ABOUT THIS EXERCISE:
Transcribe the entire listing faithfully; every line must match the original.

—————

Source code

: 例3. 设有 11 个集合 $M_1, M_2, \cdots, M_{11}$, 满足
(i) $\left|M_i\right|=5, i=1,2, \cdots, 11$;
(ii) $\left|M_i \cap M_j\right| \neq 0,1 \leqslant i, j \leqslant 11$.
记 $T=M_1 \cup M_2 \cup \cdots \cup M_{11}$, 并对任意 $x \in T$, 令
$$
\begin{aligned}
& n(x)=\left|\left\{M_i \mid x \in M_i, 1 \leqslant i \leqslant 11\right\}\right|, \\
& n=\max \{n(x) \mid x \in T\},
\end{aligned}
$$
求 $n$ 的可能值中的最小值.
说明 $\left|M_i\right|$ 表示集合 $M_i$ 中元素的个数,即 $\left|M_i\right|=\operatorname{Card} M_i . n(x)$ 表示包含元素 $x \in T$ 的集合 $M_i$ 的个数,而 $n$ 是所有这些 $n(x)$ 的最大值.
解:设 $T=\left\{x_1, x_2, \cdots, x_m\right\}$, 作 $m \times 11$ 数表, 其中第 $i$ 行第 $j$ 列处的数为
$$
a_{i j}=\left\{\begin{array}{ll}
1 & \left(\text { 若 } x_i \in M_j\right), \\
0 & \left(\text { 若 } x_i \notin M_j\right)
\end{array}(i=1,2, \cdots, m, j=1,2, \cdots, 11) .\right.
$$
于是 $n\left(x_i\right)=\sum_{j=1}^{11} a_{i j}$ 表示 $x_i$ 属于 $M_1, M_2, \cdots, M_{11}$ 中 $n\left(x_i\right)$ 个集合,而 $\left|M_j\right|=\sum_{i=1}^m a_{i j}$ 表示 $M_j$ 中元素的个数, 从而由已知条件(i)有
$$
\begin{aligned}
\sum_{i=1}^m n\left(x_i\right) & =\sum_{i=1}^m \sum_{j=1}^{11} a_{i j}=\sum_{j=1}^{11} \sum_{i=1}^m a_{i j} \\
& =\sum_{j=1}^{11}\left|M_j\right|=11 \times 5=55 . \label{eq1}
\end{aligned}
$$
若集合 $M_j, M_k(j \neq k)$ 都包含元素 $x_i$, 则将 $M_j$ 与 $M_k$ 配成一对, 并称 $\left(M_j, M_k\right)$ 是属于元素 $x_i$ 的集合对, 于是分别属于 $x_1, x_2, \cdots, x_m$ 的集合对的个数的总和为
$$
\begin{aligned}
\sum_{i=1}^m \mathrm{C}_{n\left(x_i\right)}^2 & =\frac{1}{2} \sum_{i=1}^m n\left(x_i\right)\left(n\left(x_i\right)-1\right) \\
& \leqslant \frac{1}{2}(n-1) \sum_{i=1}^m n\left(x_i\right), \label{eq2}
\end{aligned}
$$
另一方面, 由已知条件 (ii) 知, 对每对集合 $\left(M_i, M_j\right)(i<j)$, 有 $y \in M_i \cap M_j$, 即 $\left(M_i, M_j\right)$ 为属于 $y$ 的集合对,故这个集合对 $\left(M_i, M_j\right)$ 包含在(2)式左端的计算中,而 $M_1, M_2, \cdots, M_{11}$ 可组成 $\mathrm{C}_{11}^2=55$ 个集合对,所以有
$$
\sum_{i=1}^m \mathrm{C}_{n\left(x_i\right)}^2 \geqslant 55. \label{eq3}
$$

—————

TASK RESULT:
Source code

: 例3. 设有 11 个集合 $M_1, M_2, \cdots, M_{11}$, 满足
(i) $\left|M_i\right|=5, i=1,2, \cdots, 11$;
(ii) $\left|M_i \cap M_j\right| \neq 0,1 \leqslant i, j \leqslant 11$.
记 $T=M_1 \cup M_2 \cup \cdots \cup M_{11}$, 并对任意 $x \in T$, 令
$$
\begin{aligned}
& n(x)=\left|\left\{M_i \mid x \in M_i, 1 \leqslant i \leqslant 11\right\}\right|, \\
& n=\max \{n(x) \mid x \in T\},
\end{aligned}
$$
求 $n$ 的可能值中的最小值.
说明 $\left|M_i\right|$ 表示集合 $M_i$ 中元素的个数,即 $\left|M_i\right|=\operatorname{Card} M_i . n(x)$ 表示包含元素 $x \in T$ 的集合 $M_i$ 的个数,而 $n$ 是所有这些 $n(x)$ 的最大值.
解:设 $T=\left\{x_1, x_2, \cdots, x_m\right\}$, 作 $m \times 11$ 数表, 其中第 $i$ 行第 $j$ 列处的数为
$$
a_{i j}=\left\{\begin{array}{ll}
1 & \left(\text { 若 } x_i \in M_j\right), \\
0 & \left(\text { 若 } x_i \notin M_j\right)
\end{array}(i=1,2, \cdots, m, j=1,2, \cdots, 11) .\right.
$$
于是 $n\left(x_i\right)=\sum_{j=1}^{11} a_{i j}$ 表示 $x_i$ 属于 $M_1, M_2, \cdots, M_{11}$ 中 $n\left(x_i\right)$ 个集合,而 $\left|M_j\right|=\sum_{i=1}^m a_{i j}$ 表示 $M_j$ 中元素的个数, 从而由已知条件(i)有
$$
\begin{aligned}
\sum_{i=1}^m n\left(x_i\right) & =\sum_{i=1}^m \sum_{j=1}^{11} a_{i j}=\sum_{j=1}^{11} \sum_{i=1}^m a_{i j} \\
& =\sum_{j=1}^{11}\left|M_j\right|=11 \times 5=55 . \label{eq1}
\end{aligned}
$$
若集合 $M_j, M_k(j \neq k)$ 都包含元素 $x_i$, 则将 $M_j$ 与 $M_k$ 配成一对, 并称 $\left(M_j, M_k\right)$ 是属于元素 $x_i$ 的集合对, 于是分别属于 $x_1, x_2, \cdots, x_m$ 的集合对的个数的总和为
$$
\begin{aligned}
\sum_{i=1}^m \mathrm{C}_{n\left(x_i\right)}^2 & =\frac{1}{2} \sum_{i=1}^m n\left(x_i\right)\left(n\left(x_i\right)-1\right) \\
& \leqslant \frac{1}{2}(n-1) \sum_{i=1}^m n\left(x_i\right), \label{eq2}
\end{aligned}
$$
另一方面, 由已知条件 (ii) 知, 对每对集合 $\left(M_i, M_j\right)(i<j)$, 有 $y \in M_i \cap M_j$, 即 $\left(M_i, M_j\right)$ 为属于 $y$ 的集合对,故这个集合对 $\left(M_i, M_j\right)$ 包含在(2)式左端的计算中,而 $M_1, M_2, \cdots, M_{11}$ 可组成 $\mathrm{C}_{11}^2=55$ 个集合对,所以有
$$
\sum_{i=1}^m \mathrm{C}_{n\left(x_i\right)}^2 \geqslant 55. \label{eq3}
$$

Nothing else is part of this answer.